La historia se resolvió en ese golpe final, pero hubo un momento clave. Después de una primera parte controlada por Osasuna, el partido debía estallar en la segunda mitad y lo hizo. Había mucha emotividad, excesiva tensión, demasiado en juego. Y fueron cayendo los más débiles. Primero, Cannavaro. A los 20 segundos de la reanudación, el napolitano derribó por detrás a Plasil y vio la segunda tarjeta amarilla. Es cierto que intentó frenarse, pero es verdad que se lo llevó por delante. Y no vean en ello ni maldad ni rudeza. Cannavaro tiene un exceso de energía como otros tienen exceso de grasa, o de seborrea.

El Madrid perdió un defensa, pero ganó algo mucho más importante: heroismo. En el mismo instante de la expulsión, su partido dejó de ser mediocre para convertirse en épico. Y así quiso responder el equipo, con grandeza, al límite de sus fuerzas. Empapado por el torrente que caía del cielo.

La expulsión era una oportunidad para redimir un partido y para exaltar una Liga.
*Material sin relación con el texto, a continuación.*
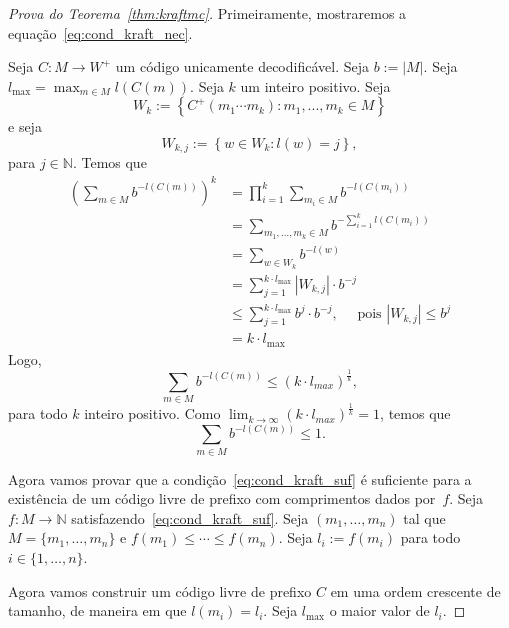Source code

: \begin{proof}[Prova do Teorema~\ref{thm:kraftmc}]
    Primeiramente, mostraremos a equação~\eqref{eq:cond_kraft_nec}.
    
    Seja $C:M\to W^+$ um código unicamente decodificável. Seja $b :=
    |M|$. Seja $l_{\max} = \max_{m\in M} l(C(m))$. Seja $k$ um inteiro
    positivo. Seja
    \begin{equation*}
      W_k := \left\{ C^+(m_1\dotsm m_k):
      m_1,..., m_k \in M\right\}
    \end{equation*}
    e seja
    \begin{equation*}
      W_{k,j} := \left\{
      w \in W_k: l(w) = j
      \right\},
    \end{equation*}
    para $j\in \mathbb{N}$. Temos que
    \begin{align*}
      \left(\sum_{m\in M} b^{-l(C(m))}\right)^k
      &= \prod_{i=1}^k \sum_{m_i \in M} b^{-l(C(m_i))} \\
      &= \sum_{m_1,..., m_k \in M} b^{-\sum_{i=1}^{k} l(C(m_i))} \\
      &= \sum_{w\in W_k} b^{-l(w)}\\
      &= \sum_{j=1}^{k \cdot l_{\max}} |W_{k,j}| \cdot b^{-j}\\
      &\leq \sum_{j=1}^{k \cdot l_{\max}} b^j \cdot b^{-j},
      \quad\text{ pois }|W_{k,j}|\leq b^j\\
      & = k \cdot l_{\max}
    \end{align*}
Logo,
\begin{equation*}
\sum_{m\in M} b^{-l(C(m))} \leq (k \cdot l_{max})^ \frac{1}{k},
\end{equation*}
para todo $k$ inteiro positivo. Como $\lim_{k\to\infty} (k \cdot l_{max})^ \frac{1}{k} = 1$, temos que
\begin{equation*}
\sum_{m\in M} b^{-l(C(m))} \leq 1.
\end{equation*}

Agora vamos provar que a condição~\eqref{eq:cond_kraft_suf} é
suficiente para a existência de um código livre de prefixo com
comprimentos dados por~$f$. Seja $f: M\to\mathbb{N}$
satisfazendo~\eqref{eq:cond_kraft_suf}. Seja $(m_1,\dotsc, m_n)$ tal
que $M = \{m_1,\dotsc, m_n\}$ e $f(m_1) \leq \dotsm \leq f(m_n)$. Seja
$l_i := f(m_i)$ para todo $i\in\{1,\dotsc,n\}$.

Agora vamos construir um código livre de prefixo $C$ em uma ordem
crescente de tamanho, de maneira em que $l(m_i) = l_i$. Seja $l_{\max}$
o maior valor de $l_i$.


\end{proof}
Para olvidar los minutos anteriores y empezar de nuevo. Hasta entonces, Osasuna había dominado el juego y el escenario. Sin despreciar los choques, se apoderó del balón y cayó en su paradoja. El equipo recurre a los valores de la tribu para hacerse notar (pelea, coraje, mordiscos), pero su fútbol no es ese. Osasuna, su juventud, tiene calidad y recuerda en ese sentido al Athletic y a sus jóvenes, cuyo carácter mítico se define en los poemas a golpe de pelotón que los arrollo, aunque hoy esos chicos se expresan a ras de hierba.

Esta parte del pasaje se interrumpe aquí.